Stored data
-- Opening Marker --

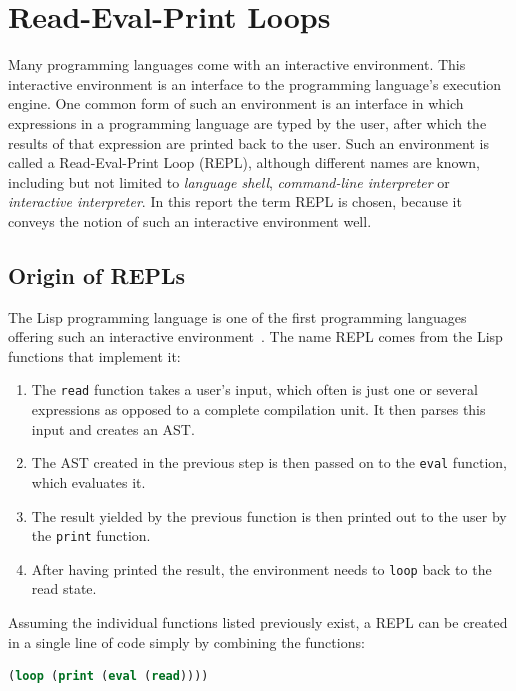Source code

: \section{Read-Eval-Print Loops}
\label{sec:repl}

Many programming languages come with an interactive environment. This
interactive environment is an interface to the programming language's execution
engine. One common form of such an environment is an interface in which
expressions in a programming language are typed by the user, after which the
results of that expression are printed back to the user. Such an environment is
called a Read-Eval-Print Loop (REPL), although different names are known,
including but not limited to \emph{language shell}, \emph{command-line
  interpreter} or \emph{interactive interpreter}. In this report the term REPL
is chosen, because it conveys the notion of such an interactive environment
well.

\subsection{Origin of REPLs}
\label{ssec:repl-origin}

The Lisp programming language is one of the first programming languages offering
such an interactive environment~\cite{Noyes92}. The name REPL comes from the
Lisp functions that implement it:

\begin{enumerate}
  \item The \texttt{read} function takes a user's input, which often is just one
    or several expressions as opposed to a complete compilation unit. It then
    parses this input and creates an AST.
  \item The AST created in the previous step is then passed on to the
    \texttt{eval} function, which evaluates it.
  \item The result yielded by the previous function is then printed out to the
    user by the \texttt{print} function.
  \item After having printed the result, the environment needs to \texttt{loop}
    back to the read state.
\end{enumerate}

Assuming the individual functions listed previously exist, a REPL can be created
in a single line of code simply by combining the functions:

\begin{lstlisting}[language=lisp]
(loop (print (eval (read))))
\end{lstlisting}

-- Closing Marker --

Required work >> Each entry above should be restated word for word, though no picture may appear in the copy.

Worked solution >>
Source code

: \section{Read-Eval-Print Loops}
\label{sec:repl}

Many programming languages come with an interactive environment. This
interactive environment is an interface to the programming language's execution
engine. One common form of such an environment is an interface in which
expressions in a programming language are typed by the user, after which the
results of that expression are printed back to the user. Such an environment is
called a Read-Eval-Print Loop (REPL), although different names are known,
including but not limited to \emph{language shell}, \emph{command-line
  interpreter} or \emph{interactive interpreter}. In this report the term REPL
is chosen, because it conveys the notion of such an interactive environment
well.

\subsection{Origin of REPLs}
\label{ssec:repl-origin}

The Lisp programming language is one of the first programming languages offering
such an interactive environment~\cite{Noyes92}. The name REPL comes from the
Lisp functions that implement it:

\begin{enumerate}
  \item The \texttt{read} function takes a user's input, which often is just one
    or several expressions as opposed to a complete compilation unit. It then
    parses this input and creates an AST.
  \item The AST created in the previous step is then passed on to the
    \texttt{eval} function, which evaluates it.
  \item The result yielded by the previous function is then printed out to the
    user by the \texttt{print} function.
  \item After having printed the result, the environment needs to \texttt{loop}
    back to the read state.
\end{enumerate}

Assuming the individual functions listed previously exist, a REPL can be created
in a single line of code simply by combining the functions:

\begin{lstlisting}[language=lisp]
(loop (print (eval (read))))
\end{lstlisting}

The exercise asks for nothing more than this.